Pour que tout ceci soit plus digeste et grand public, les scénaristes enrobent le tout avec une scène de fesses et un assassinat sanglant à un rythme susceptible de concurrencer à la fois Conan le Barbare et Marc Dorcel.

 

Un cours de géopolitique grandeur nature

 

Différentes maisons se partagent le territoire de Westeros, autour de la capitale, Port Réal. Chacun est détenu par une maison, comparable à une monarchie. Le status quo de départ repose sur un accord de paix fragile, dans lequel chaque maison trouve son intérêt. La mort du roi met le feu au poudre de la région, entraînant une réaction en chaîne.
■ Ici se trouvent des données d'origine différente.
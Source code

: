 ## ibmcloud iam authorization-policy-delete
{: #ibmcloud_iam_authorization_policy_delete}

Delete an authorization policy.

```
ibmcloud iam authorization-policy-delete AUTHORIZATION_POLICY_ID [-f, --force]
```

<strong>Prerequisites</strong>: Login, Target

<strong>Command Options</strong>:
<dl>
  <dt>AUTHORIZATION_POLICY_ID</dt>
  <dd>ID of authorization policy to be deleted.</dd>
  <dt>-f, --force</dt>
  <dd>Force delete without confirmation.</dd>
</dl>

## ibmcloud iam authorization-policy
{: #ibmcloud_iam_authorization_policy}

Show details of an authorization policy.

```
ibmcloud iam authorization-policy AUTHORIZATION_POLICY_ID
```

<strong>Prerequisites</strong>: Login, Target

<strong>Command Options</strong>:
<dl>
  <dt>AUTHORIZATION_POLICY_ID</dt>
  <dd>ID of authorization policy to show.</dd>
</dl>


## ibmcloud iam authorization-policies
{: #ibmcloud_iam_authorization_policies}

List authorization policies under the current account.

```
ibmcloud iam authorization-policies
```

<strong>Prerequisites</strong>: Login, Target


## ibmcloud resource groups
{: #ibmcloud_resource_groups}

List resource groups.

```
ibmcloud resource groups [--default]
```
Finalement, La lutte contre les Lannister rappelle par sa complexité les relations entre Israël et ses voisins, nous faisant oublier que Jérusalem signifie « ville de la paix ».

 

 

Game of Thrones, un reflet de la société?

 

Les étudiants des IEP essaient souvent de voir dans leurs lectures, les films ou les séries qu’ils affectionnent, en quoi ils constituent des reflets de la société. Formatés à l’esprit Sciences Po, ils problématisent et conceptualisent à peu près tout, y compris leur préférence pour le ricard ou le 51 (bon, ça, c’est généralement à une heure avancée de la nuit…ou du Crit). Effectivement, si l’on devait expliquer l’évolution de la société par le passage d’Heidi ou la petite maison dans la prairie à House of Cards et Game of Thrones, d’ici dix ans, avoir la vie sexuelle de Guy Georges deviendrait la norme.

 

 

Pourquoi certaines comparaisons entre des dirigeants politiques et des personnages de Game of Thrones ne fonctionnent pas?

 

Il est de bon ton dans les IEP de faire correspondre un des personnages de Game of Thrones à un homme ou une femme politique. Les Américains et les Anglais s’amusent aussi à ce jeu.  Libération s’était d’ailleurs amusé à faire le parallèle. Si des similitudes peuvent être trouvées, elles ne tiennent pas. Cela reste de la fiction. Tâchons de démontrer en quoi les principales comparaisons faites sont fausses.

 

Pourquoi Nicolas Sarkozy n’est pas Tyrion Lannister? Parce qu’il ne paie pas toujours ses dettes.

ump

 

Pourquoi Marion Maréchal le Pen n’est pas Daenerys Targaryen? Parce que c’est sa tata qui a les dragons.

fn

 

Pourquoi François Hollande n’est pas Varys? Parce qu’en 2017, winter is coming.

ps

Pourquoi François Bayrou n’est pas un Tyrell? Parce qu’il n’a pas d’armée, ni les moyens d’en lever une.